ASSIGNMENT. Look through the entries below and show every line containing the word "utilities".

START PROVIDED RECORDS

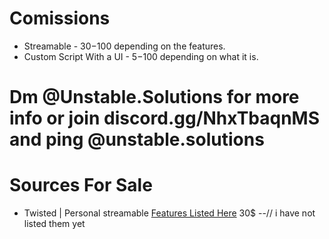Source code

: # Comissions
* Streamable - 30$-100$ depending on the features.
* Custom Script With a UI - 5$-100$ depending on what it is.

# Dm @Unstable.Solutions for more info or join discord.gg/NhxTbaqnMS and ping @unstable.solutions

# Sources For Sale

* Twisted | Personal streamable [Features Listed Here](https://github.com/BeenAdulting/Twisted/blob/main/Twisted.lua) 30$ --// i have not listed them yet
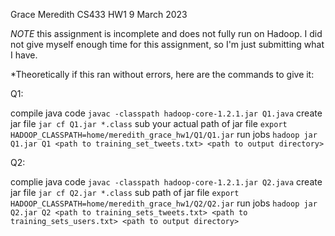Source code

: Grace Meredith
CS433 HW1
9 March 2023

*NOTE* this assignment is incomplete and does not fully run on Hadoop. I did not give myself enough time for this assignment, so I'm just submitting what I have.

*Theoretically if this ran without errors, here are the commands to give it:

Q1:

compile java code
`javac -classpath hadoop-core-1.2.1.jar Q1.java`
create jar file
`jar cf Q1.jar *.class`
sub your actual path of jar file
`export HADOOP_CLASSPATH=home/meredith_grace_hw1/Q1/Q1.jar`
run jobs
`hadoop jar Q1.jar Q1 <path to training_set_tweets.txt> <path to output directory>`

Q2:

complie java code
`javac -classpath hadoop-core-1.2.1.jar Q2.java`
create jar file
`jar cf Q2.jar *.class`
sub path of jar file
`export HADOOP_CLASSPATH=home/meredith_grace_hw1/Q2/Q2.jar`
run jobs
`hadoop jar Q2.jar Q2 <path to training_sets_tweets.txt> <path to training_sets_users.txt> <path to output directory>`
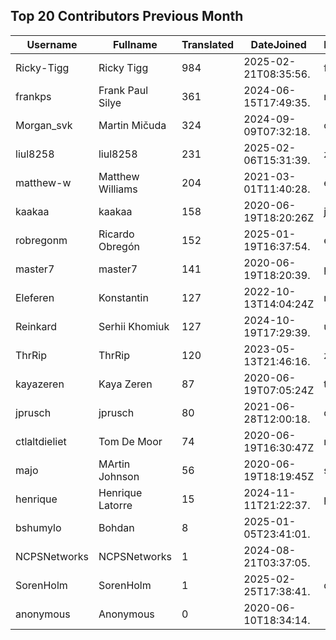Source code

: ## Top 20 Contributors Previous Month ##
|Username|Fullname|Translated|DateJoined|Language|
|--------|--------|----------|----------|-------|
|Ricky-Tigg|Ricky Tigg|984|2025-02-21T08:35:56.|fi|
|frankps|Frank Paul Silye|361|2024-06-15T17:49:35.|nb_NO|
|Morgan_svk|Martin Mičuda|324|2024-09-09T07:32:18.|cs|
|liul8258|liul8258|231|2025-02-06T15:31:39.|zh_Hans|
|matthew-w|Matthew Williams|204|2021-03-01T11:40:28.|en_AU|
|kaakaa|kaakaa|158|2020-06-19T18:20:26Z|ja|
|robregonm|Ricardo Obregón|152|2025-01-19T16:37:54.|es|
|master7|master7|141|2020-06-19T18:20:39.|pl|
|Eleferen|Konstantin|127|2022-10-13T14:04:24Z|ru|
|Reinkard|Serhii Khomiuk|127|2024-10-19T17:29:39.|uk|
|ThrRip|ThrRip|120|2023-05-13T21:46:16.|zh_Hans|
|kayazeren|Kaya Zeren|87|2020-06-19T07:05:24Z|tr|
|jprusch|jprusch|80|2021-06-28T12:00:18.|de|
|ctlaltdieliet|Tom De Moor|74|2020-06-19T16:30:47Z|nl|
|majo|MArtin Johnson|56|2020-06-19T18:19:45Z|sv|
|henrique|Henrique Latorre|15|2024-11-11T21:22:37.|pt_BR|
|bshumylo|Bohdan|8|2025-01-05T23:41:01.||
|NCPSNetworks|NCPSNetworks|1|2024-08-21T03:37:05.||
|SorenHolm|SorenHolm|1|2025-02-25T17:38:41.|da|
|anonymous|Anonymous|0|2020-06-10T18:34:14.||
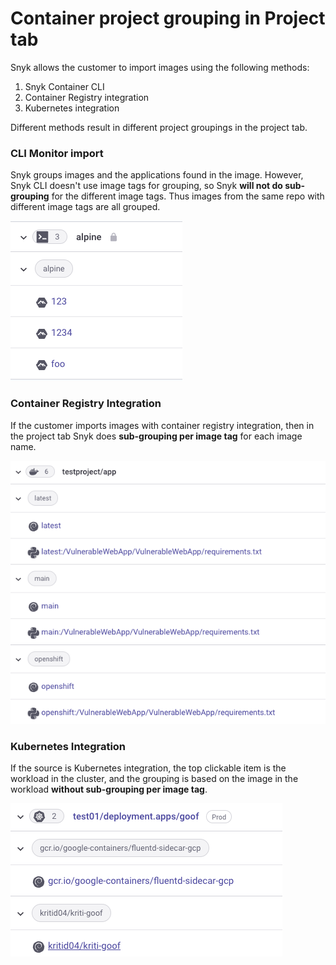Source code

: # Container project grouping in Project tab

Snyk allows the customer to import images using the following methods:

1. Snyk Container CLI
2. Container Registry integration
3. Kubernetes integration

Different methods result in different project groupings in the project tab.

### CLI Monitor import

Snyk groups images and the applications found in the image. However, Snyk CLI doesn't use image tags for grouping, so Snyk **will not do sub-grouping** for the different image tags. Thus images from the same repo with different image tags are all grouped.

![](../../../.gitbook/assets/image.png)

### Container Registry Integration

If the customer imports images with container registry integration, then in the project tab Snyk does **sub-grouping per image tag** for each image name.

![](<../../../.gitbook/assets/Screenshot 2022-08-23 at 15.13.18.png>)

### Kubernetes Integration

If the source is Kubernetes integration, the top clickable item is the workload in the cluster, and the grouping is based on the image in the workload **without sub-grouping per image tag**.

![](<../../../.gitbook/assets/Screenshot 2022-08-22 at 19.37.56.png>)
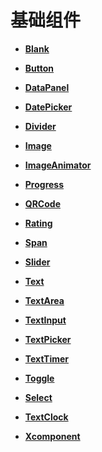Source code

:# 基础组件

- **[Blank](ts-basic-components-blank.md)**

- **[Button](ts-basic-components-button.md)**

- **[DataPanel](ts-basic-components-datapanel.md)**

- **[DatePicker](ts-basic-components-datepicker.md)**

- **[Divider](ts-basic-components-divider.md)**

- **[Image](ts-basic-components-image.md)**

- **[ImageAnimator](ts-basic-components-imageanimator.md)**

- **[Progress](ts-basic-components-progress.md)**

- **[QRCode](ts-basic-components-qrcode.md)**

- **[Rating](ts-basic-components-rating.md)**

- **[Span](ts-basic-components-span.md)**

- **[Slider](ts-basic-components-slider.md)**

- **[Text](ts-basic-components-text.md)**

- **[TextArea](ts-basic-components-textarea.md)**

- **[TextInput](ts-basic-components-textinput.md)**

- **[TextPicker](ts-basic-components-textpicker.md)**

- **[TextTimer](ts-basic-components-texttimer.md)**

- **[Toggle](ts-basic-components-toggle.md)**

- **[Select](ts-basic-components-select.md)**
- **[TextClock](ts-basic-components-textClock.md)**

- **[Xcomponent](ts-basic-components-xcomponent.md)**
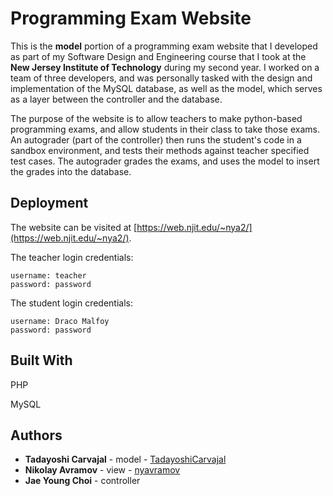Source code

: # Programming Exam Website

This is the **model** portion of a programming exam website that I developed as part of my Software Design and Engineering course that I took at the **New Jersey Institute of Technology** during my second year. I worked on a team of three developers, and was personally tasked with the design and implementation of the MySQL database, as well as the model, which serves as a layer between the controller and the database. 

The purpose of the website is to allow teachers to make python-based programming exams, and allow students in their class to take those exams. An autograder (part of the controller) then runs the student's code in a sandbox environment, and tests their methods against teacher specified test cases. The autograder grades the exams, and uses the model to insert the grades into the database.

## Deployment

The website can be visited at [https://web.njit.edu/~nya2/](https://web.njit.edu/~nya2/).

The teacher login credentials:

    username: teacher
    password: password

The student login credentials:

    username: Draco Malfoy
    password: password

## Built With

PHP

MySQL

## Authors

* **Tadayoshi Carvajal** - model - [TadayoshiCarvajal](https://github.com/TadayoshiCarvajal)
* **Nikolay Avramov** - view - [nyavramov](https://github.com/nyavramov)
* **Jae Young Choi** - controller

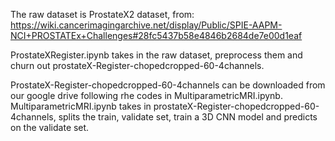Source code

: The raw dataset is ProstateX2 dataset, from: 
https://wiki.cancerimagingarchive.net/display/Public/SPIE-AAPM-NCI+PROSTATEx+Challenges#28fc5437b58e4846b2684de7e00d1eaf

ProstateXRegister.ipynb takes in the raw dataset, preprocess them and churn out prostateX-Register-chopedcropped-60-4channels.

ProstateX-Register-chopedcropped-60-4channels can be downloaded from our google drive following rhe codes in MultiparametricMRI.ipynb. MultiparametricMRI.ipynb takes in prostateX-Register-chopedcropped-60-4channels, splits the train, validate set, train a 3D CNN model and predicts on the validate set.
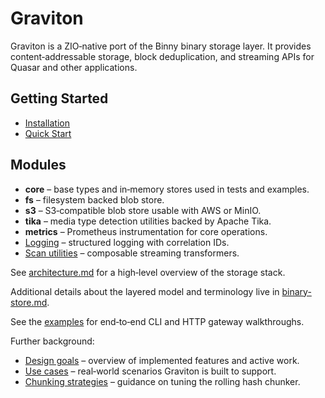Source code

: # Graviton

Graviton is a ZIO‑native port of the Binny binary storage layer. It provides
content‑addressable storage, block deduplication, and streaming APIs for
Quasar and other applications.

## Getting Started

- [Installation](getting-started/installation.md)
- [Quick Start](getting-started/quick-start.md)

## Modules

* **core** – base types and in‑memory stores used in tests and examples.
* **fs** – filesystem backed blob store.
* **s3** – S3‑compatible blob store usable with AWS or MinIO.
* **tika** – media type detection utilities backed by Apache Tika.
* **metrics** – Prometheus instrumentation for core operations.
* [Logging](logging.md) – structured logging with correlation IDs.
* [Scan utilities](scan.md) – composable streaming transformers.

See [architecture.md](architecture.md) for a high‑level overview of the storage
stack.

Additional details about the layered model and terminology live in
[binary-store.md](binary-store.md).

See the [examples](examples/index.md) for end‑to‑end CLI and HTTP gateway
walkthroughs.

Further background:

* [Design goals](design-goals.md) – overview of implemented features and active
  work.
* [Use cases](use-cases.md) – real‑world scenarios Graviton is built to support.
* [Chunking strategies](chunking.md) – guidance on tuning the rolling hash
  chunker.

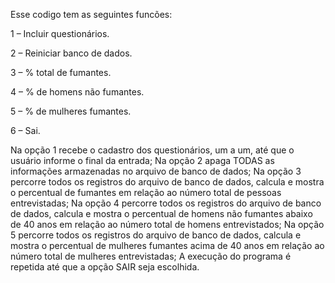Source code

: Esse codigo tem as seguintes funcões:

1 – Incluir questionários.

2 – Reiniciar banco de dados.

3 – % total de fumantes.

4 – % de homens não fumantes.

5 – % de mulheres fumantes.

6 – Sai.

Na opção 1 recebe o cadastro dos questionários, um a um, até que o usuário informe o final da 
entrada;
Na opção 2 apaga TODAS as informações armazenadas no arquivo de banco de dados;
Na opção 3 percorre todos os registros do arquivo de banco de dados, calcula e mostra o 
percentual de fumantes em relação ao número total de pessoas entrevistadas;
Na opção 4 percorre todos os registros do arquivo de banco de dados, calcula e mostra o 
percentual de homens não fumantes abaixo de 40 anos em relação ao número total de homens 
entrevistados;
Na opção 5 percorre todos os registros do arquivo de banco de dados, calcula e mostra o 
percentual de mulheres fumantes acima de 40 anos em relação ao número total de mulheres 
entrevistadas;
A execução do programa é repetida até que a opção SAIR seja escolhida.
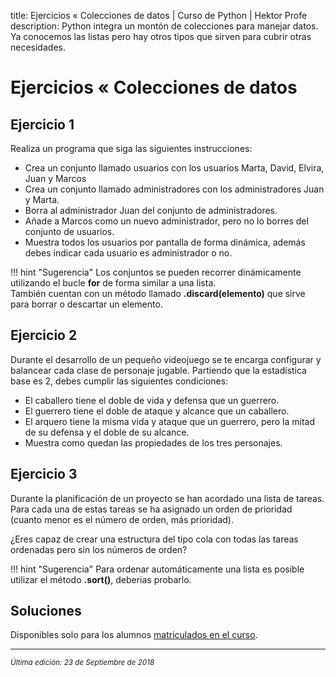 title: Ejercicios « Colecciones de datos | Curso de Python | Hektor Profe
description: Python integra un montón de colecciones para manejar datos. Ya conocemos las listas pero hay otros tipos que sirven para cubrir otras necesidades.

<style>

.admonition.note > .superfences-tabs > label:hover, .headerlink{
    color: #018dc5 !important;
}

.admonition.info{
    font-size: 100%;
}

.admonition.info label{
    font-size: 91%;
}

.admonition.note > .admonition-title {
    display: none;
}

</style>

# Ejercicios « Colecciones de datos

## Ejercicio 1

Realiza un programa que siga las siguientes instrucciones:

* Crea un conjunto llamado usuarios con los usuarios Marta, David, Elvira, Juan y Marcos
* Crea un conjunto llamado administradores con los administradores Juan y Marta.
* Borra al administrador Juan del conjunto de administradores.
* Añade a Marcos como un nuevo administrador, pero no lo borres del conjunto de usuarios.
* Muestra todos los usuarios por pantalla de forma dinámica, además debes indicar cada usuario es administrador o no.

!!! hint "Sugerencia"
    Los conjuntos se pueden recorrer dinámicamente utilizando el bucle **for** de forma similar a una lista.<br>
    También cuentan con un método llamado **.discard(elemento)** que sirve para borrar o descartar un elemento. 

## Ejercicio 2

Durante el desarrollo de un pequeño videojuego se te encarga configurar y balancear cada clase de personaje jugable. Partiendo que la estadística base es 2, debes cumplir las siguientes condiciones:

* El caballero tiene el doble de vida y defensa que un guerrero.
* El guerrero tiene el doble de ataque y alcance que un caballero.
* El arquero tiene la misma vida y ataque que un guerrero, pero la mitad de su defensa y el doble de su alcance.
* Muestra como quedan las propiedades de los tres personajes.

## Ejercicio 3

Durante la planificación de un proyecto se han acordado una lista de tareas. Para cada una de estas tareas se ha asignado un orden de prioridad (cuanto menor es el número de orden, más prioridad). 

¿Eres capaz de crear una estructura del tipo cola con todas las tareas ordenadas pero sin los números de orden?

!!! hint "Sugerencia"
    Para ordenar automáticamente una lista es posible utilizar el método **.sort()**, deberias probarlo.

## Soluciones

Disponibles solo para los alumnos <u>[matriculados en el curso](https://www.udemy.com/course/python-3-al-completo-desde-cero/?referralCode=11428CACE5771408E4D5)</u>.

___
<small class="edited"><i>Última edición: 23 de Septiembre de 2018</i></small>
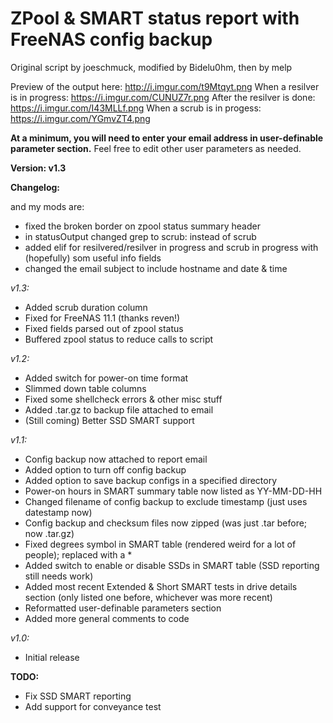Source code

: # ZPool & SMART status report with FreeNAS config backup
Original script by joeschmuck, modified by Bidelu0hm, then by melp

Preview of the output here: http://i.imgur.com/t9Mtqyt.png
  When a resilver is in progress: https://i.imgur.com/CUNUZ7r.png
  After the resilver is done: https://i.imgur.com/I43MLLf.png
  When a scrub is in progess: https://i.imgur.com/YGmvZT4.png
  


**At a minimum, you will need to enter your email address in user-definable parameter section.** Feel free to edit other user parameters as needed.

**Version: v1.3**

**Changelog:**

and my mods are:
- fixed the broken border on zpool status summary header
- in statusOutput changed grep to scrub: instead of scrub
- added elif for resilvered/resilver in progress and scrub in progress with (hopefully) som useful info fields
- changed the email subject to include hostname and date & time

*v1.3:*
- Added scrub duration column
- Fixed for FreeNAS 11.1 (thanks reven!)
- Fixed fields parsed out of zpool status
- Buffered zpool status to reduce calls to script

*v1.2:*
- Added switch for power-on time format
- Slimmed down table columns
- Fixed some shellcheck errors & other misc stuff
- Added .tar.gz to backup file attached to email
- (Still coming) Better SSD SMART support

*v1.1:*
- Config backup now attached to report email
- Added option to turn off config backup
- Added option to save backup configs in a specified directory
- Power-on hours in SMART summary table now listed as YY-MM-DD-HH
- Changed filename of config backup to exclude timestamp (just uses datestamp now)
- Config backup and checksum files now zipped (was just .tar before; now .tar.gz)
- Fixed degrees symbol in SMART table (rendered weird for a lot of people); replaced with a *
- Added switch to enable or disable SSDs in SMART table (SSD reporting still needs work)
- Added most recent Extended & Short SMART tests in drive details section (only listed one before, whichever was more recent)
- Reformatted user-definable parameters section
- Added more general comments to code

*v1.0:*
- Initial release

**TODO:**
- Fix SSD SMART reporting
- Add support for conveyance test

END PROVIDED RECORDS

EXPECTED ANSWER.
* **tika** – media type detection utilities backed by Apache Tika.
* [Scan utilities](scan.md) – composable streaming transformers.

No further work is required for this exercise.